Organizations that are pulling ahead on AI capability are the ones that measured first, according to new benchmark data. Skills platform Workera's 2026 AI Skills Enterprise Benchmark Report, based on 88,753 assessments, found that verified AI skills aren't the same thing as self-reported proficiency. This gap represents a growing risk for HR leaders who rely on self-attestation or course completion data to gauge workforce readiness.

What do employees already know?

Skills with a low technical barrier show the strongest scores, with Data Storytelling Essentials, AI and Data Communication and Responsible AI Essentials leading the enterprise benchmarks. On the other hand, the weakest scores appear where technical depth is required. On Workera's 300-point scale, a score above 200 indicates an employee can design and build AI solutions, not just recognize concepts, yet deep Learning Fundamentals averaged 142 across enterprise employees.

Agentic AI Fluency and Engineering averaged 179, placing both in the developing range, which means most employees can talk about these skills but are not using them effectively. As enterprises speed up automation and AI-assisted workflows, the data suggests that employees are not ready for agentic AI systems that can plan and carry out multi-step tasks with limited human input.

The report also illustrates a point of interest for HR leaders that many organizations aren't tracking. There is a risk that if only a small number of employees have advanced AI skills, they could become project-stalling bottlenecks.

Credit: Workera 2026 AI Skills Enterprise Benchmark Report

Where does training work best?

The good news is that targeted training works, even dramatically, in some cases:

  • Employees who upskilled in Data Visualization and Storytelling improved by 77% on average
  • Generative AI Essentials improved by 51%
  • Responsible AI jumped from 25% accomplished to 94%

But the report also shows that improvement rates vary significantly by capability. Some skills respond quickly to training, while others require sustained effort. Machine Learning Fundamentals, for example, requires a longer development runway than Agentic AI Fluency.
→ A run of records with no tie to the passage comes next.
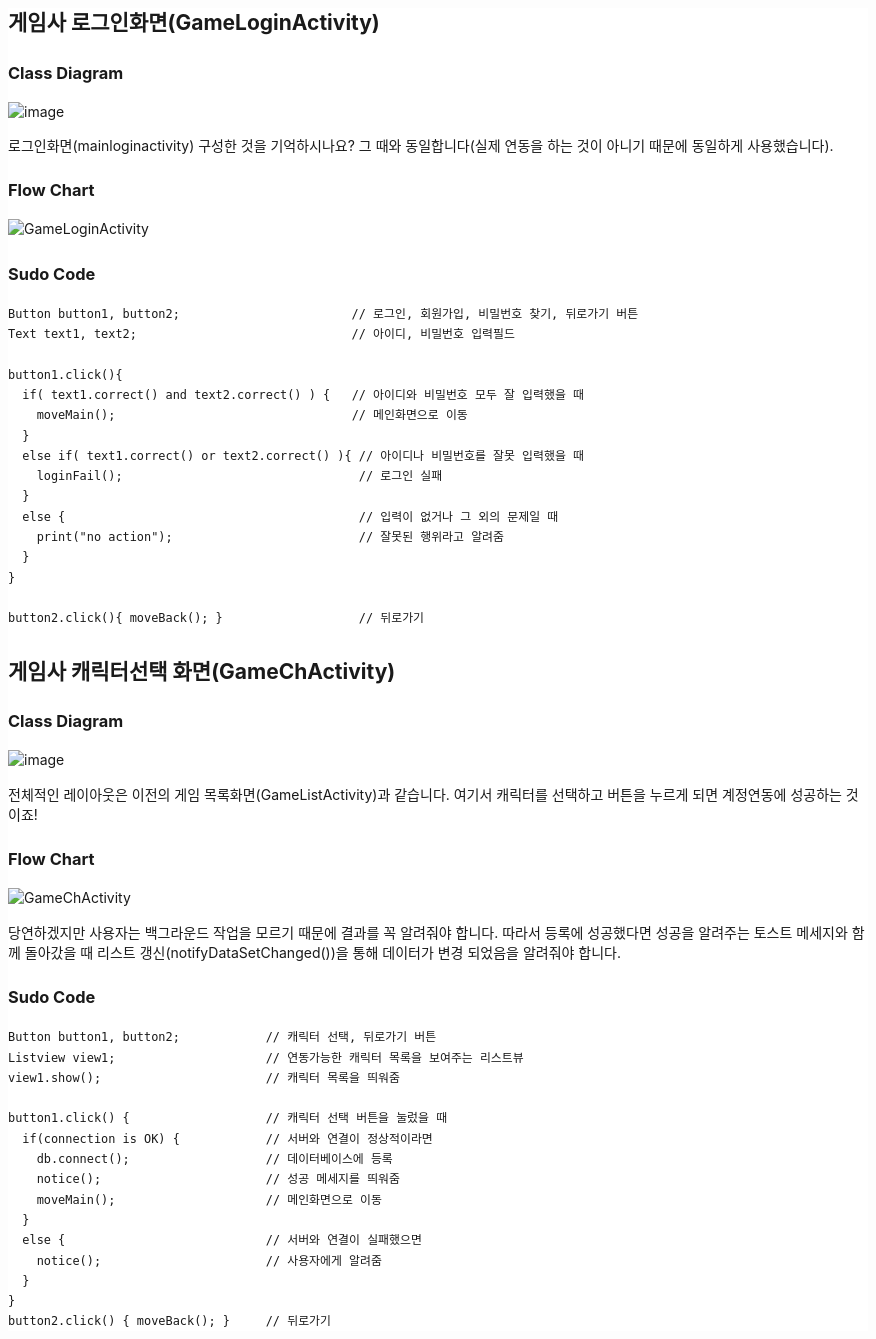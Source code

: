 ## 게임사 로그인화면(GameLoginActivity)
### Class Diagram
![image](https://user-images.githubusercontent.com/32767165/147810899-4c9c8c9f-6779-4c63-b0e6-e6d1cca02e59.png)

로그인화면(mainloginactivity) 구성한 것을 기억하시나요? 그 때와 동일합니다(실제 연동을 하는 것이 아니기 때문에 동일하게 사용했습니다).

### Flow Chart
![GameLoginActivity](https://user-images.githubusercontent.com/32767165/147810885-3ed70116-b447-40be-9807-64ddfee94e72.png)

### Sudo Code
```
Button button1, button2;                        // 로그인, 회원가입, 비밀번호 찾기, 뒤로가기 버튼
Text text1, text2;                              // 아이디, 비밀번호 입력필드

button1.click(){
  if( text1.correct() and text2.correct() ) {   // 아이디와 비밀번호 모두 잘 입력했을 때
    moveMain();                                 // 메인화면으로 이동
  }
  else if( text1.correct() or text2.correct() ){ // 아이디나 비밀번호를 잘못 입력했을 때
    loginFail();                                 // 로그인 실패
  }
  else {                                         // 입력이 없거나 그 외의 문제일 때
    print("no action");                          // 잘못된 행위라고 알려줌
  }
}   

button2.click(){ moveBack(); }                   // 뒤로가기
```

## 게임사 캐릭터선택 화면(GameChActivity)
### Class Diagram
![image](https://user-images.githubusercontent.com/32767165/147811281-03f9838d-1973-478c-a7f7-3eb4ba7fabcb.png)

전체적인 레이아웃은 이전의 게임 목록화면(GameListActivity)과 같습니다. 여기서 캐릭터를 선택하고 버튼을 누르게 되면 계정연동에 성공하는 것이죠!

### Flow Chart
![GameChActivity](https://user-images.githubusercontent.com/32767165/147811325-138f4222-0778-44e8-82a6-85c589e7dc5b.png)

당연하겠지만 사용자는 백그라운드 작업을 모르기 때문에 결과를 꼭 알려줘야 합니다. 따라서 등록에 성공했다면 성공을 알려주는 토스트 메세지와 함께 돌아갔을 때 리스트 갱신(notifyDataSetChanged())을 통해 데이터가 변경 되었음을 알려줘야 합니다.

### Sudo Code
```
Button button1, button2;            // 캐릭터 선택, 뒤로가기 버튼
Listview view1;                     // 연동가능한 캐릭터 목록을 보여주는 리스트뷰
view1.show();                       // 캐릭터 목록을 띄워줌

button1.click() {                   // 캐릭터 선택 버튼을 눌렀을 때  
  if(connection is OK) {            // 서버와 연결이 정상적이라면
    db.connect();                   // 데이터베이스에 등록
    notice();                       // 성공 메세지를 띄워줌
    moveMain();                     // 메인화면으로 이동
  }
  else {                            // 서버와 연결이 실패했으면
    notice();                       // 사용자에게 알려줌
  }
}
button2.click() { moveBack(); }     // 뒤로가기
```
ServiceNow's experience, which is mentioned in the report, illustrates what measurement-first looks like in practice. Chief People and AI Enablement Officer Jacqui Canney (also an HR Executive Top 100 HR Tech Influencer) described the approach at the Wall Street Journal Leadership Institute's CPO Council Summit.

The company assessed all 30,000 employees by job and level, set percentile targets for each capability, then gave employees transparent access to their scores and personalized development paths. "We didn't make it a stick," Canney said. "It was more like an incentive."